» WORK ITEM
Wherever "only" occurs in the entries, copy the line that holds it.

====

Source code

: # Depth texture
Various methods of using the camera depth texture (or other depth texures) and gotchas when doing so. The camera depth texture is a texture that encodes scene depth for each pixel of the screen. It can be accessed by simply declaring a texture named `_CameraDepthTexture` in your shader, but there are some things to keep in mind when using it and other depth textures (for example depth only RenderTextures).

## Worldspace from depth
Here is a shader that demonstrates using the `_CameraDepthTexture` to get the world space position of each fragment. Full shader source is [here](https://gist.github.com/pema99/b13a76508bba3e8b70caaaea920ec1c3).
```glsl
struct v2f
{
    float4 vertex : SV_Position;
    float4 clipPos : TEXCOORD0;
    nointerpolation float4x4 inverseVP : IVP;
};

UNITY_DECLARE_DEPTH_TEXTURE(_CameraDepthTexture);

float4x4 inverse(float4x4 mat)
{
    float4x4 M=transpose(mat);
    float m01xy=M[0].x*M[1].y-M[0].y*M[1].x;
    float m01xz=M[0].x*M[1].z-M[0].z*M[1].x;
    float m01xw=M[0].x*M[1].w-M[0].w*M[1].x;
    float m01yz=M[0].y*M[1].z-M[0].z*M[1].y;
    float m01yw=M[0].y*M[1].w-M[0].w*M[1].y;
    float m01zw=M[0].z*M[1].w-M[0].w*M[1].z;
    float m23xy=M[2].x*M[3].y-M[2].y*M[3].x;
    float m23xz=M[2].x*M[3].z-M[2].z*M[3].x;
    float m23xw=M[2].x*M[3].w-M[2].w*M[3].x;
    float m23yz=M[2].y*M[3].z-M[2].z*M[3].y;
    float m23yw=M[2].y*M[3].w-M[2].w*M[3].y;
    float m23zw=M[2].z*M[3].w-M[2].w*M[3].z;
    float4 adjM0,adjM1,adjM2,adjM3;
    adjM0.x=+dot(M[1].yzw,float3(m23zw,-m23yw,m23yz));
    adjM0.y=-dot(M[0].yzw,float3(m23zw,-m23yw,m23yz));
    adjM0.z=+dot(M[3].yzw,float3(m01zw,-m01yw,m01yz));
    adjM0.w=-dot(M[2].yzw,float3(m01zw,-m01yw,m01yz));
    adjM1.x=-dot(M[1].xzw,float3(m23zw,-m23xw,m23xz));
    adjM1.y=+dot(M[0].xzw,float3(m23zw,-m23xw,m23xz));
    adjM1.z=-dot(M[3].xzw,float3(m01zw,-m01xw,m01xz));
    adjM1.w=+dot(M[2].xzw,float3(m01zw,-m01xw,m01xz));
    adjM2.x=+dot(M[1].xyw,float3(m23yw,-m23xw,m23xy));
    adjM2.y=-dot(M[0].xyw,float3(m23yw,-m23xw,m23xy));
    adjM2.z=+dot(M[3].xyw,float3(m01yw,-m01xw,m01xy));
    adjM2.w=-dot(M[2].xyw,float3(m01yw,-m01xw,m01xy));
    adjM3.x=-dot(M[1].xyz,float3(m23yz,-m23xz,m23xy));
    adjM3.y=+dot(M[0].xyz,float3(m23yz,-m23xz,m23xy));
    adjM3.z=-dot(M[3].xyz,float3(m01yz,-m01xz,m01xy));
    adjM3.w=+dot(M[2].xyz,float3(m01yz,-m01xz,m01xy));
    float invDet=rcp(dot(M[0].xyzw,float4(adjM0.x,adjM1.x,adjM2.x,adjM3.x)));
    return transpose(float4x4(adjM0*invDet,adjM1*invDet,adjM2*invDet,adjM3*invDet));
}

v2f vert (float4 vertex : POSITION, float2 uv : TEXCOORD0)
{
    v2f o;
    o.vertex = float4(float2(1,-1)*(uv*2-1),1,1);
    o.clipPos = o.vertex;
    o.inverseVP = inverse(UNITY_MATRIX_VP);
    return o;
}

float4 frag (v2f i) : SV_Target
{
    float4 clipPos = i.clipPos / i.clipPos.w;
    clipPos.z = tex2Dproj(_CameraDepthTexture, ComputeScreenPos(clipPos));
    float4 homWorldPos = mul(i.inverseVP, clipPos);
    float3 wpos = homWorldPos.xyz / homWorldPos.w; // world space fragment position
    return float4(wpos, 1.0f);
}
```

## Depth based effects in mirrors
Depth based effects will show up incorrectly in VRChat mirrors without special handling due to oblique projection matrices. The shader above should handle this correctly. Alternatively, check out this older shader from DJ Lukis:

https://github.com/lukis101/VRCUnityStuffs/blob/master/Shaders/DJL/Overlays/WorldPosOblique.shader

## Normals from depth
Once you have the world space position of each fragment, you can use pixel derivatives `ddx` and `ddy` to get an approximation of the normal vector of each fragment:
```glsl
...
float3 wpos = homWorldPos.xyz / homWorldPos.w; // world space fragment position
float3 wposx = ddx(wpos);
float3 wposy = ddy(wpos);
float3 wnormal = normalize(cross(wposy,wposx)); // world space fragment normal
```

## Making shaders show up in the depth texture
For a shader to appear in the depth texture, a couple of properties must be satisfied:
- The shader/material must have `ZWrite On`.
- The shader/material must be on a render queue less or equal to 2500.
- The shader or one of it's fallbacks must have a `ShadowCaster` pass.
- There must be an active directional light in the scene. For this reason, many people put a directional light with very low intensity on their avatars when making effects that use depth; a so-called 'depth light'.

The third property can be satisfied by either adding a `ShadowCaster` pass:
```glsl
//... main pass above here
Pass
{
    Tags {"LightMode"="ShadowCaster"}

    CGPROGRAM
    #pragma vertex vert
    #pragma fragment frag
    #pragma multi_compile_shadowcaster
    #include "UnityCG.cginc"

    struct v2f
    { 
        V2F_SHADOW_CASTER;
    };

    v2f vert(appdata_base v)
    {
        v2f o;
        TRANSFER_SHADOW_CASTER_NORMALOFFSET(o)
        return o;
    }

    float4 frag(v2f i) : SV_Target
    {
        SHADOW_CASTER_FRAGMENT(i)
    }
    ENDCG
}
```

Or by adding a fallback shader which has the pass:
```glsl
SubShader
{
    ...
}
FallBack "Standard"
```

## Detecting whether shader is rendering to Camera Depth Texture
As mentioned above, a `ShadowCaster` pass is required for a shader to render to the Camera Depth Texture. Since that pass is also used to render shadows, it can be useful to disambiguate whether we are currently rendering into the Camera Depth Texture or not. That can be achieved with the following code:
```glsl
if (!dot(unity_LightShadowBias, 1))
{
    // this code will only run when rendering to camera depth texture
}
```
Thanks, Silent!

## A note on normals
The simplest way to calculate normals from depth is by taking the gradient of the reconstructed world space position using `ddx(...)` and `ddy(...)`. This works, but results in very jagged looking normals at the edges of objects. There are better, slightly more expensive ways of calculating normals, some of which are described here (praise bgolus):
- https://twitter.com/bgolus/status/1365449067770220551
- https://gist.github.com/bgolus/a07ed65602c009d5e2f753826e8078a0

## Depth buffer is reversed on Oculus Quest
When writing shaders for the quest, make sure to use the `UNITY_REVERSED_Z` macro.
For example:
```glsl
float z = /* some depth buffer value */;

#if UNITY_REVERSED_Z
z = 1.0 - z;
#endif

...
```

====

» ANSWER SECTION
Various methods of using the camera depth texture (or other depth texures) and gotchas when doing so. The camera depth texture is a texture that encodes scene depth for each pixel of the screen. It can be accessed by simply declaring a texture named `_CameraDepthTexture` in your shader, but there are some things to keep in mind when using it and other depth textures (for example depth only RenderTextures).
    // this code will only run when rendering to camera depth texture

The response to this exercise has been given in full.